[Plain-text document sources]
---

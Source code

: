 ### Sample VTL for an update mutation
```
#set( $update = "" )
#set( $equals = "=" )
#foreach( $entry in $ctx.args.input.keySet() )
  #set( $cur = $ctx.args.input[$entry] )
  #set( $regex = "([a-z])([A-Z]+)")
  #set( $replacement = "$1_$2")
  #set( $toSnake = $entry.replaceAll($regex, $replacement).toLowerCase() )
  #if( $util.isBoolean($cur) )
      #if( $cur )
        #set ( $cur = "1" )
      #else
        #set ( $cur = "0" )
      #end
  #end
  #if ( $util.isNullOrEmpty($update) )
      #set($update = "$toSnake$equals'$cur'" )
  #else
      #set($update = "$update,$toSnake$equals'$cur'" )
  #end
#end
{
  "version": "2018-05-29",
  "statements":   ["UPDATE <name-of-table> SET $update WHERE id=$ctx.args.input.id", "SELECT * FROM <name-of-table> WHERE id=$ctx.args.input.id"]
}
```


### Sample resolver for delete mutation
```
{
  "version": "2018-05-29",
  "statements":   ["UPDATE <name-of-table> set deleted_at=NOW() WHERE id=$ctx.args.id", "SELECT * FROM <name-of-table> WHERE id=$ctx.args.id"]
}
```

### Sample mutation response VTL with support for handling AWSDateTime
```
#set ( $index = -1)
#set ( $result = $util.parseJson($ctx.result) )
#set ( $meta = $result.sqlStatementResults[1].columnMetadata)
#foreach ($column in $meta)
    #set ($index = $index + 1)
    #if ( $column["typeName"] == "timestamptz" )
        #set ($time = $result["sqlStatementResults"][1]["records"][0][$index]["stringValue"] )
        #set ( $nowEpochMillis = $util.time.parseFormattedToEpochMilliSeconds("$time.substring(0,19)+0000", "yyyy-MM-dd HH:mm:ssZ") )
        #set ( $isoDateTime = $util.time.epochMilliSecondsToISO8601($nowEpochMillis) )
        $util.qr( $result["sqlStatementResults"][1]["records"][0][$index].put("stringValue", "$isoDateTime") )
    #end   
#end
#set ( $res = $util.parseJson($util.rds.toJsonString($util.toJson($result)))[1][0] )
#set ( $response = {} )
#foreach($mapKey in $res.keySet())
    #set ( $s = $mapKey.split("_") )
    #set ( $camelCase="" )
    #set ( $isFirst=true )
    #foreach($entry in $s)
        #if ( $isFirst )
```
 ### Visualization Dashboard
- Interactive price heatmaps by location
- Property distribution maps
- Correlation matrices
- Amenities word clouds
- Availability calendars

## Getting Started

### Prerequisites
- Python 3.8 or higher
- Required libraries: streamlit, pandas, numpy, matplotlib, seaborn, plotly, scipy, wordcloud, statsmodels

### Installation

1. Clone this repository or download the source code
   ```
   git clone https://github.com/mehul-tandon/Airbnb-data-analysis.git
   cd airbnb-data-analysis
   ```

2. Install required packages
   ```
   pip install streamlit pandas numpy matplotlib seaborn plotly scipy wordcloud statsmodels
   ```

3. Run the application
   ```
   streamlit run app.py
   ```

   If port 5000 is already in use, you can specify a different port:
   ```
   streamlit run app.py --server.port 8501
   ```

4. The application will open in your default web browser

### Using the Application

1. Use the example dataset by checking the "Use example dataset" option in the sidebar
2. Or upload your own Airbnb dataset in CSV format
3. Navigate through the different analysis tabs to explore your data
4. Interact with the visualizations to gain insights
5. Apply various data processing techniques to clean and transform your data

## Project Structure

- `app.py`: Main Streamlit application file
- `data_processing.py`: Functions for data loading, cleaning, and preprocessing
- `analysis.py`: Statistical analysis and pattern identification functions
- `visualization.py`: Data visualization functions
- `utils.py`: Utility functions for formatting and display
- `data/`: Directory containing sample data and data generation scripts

---

* **DIRECTIONS**: Go through the data and copy each line exactly as it was written.

* **ANSWER SPACE**:
Source code

: ### Sample VTL for an update mutation
```
#set( $update = "" )
#set( $equals = "=" )
#foreach( $entry in $ctx.args.input.keySet() )
  #set( $cur = $ctx.args.input[$entry] )
  #set( $regex = "([a-z])([A-Z]+)")
  #set( $replacement = "$1_$2")
  #set( $toSnake = $entry.replaceAll($regex, $replacement).toLowerCase() )
  #if( $util.isBoolean($cur) )
      #if( $cur )
        #set ( $cur = "1" )
      #else
        #set ( $cur = "0" )
      #end
  #end
  #if ( $util.isNullOrEmpty($update) )
      #set($update = "$toSnake$equals'$cur'" )
  #else
      #set($update = "$update,$toSnake$equals'$cur'" )
  #end
#end
{
  "version": "2018-05-29",
  "statements":   ["UPDATE <name-of-table> SET $update WHERE id=$ctx.args.input.id", "SELECT * FROM <name-of-table> WHERE id=$ctx.args.input.id"]
}
```


### Sample resolver for delete mutation
```
{
  "version": "2018-05-29",
  "statements":   ["UPDATE <name-of-table> set deleted_at=NOW() WHERE id=$ctx.args.id", "SELECT * FROM <name-of-table> WHERE id=$ctx.args.id"]
}
```

### Sample mutation response VTL with support for handling AWSDateTime
```
#set ( $index = -1)
#set ( $result = $util.parseJson($ctx.result) )
#set ( $meta = $result.sqlStatementResults[1].columnMetadata)
#foreach ($column in $meta)
    #set ($index = $index + 1)
    #if ( $column["typeName"] == "timestamptz" )
        #set ($time = $result["sqlStatementResults"][1]["records"][0][$index]["stringValue"] )
        #set ( $nowEpochMillis = $util.time.parseFormattedToEpochMilliSeconds("$time.substring(0,19)+0000", "yyyy-MM-dd HH:mm:ssZ") )
        #set ( $isoDateTime = $util.time.epochMilliSecondsToISO8601($nowEpochMillis) )
        $util.qr( $result["sqlStatementResults"][1]["records"][0][$index].put("stringValue", "$isoDateTime") )
    #end   
#end
#set ( $res = $util.parseJson($util.rds.toJsonString($util.toJson($result)))[1][0] )
#set ( $response = {} )
#foreach($mapKey in $res.keySet())
    #set ( $s = $mapKey.split("_") )
    #set ( $camelCase="" )
    #set ( $isFirst=true )
    #foreach($entry in $s)
        #if ( $isFirst )
```
 ### Visualization Dashboard
- Interactive price heatmaps by location
- Property distribution maps
- Correlation matrices
- Amenities word clouds
- Availability calendars

## Getting Started

### Prerequisites
- Python 3.8 or higher
- Required libraries: streamlit, pandas, numpy, matplotlib, seaborn, plotly, scipy, wordcloud, statsmodels

### Installation

1. Clone this repository or download the source code
   ```
   git clone https://github.com/mehul-tandon/Airbnb-data-analysis.git
   cd airbnb-data-analysis
   ```

2. Install required packages
   ```
   pip install streamlit pandas numpy matplotlib seaborn plotly scipy wordcloud statsmodels
   ```

3. Run the application
   ```
   streamlit run app.py
   ```

   If port 5000 is already in use, you can specify a different port:
   ```
   streamlit run app.py --server.port 8501
   ```

4. The application will open in your default web browser

### Using the Application

1. Use the example dataset by checking the "Use example dataset" option in the sidebar
2. Or upload your own Airbnb dataset in CSV format
3. Navigate through the different analysis tabs to explore your data
4. Interact with the visualizations to gain insights
5. Apply various data processing techniques to clean and transform your data

## Project Structure

- `app.py`: Main Streamlit application file
- `data_processing.py`: Functions for data loading, cleaning, and preprocessing
- `analysis.py`: Statistical analysis and pattern identification functions
- `visualization.py`: Data visualization functions
- `utils.py`: Utility functions for formatting and display
- `data/`: Directory containing sample data and data generation scripts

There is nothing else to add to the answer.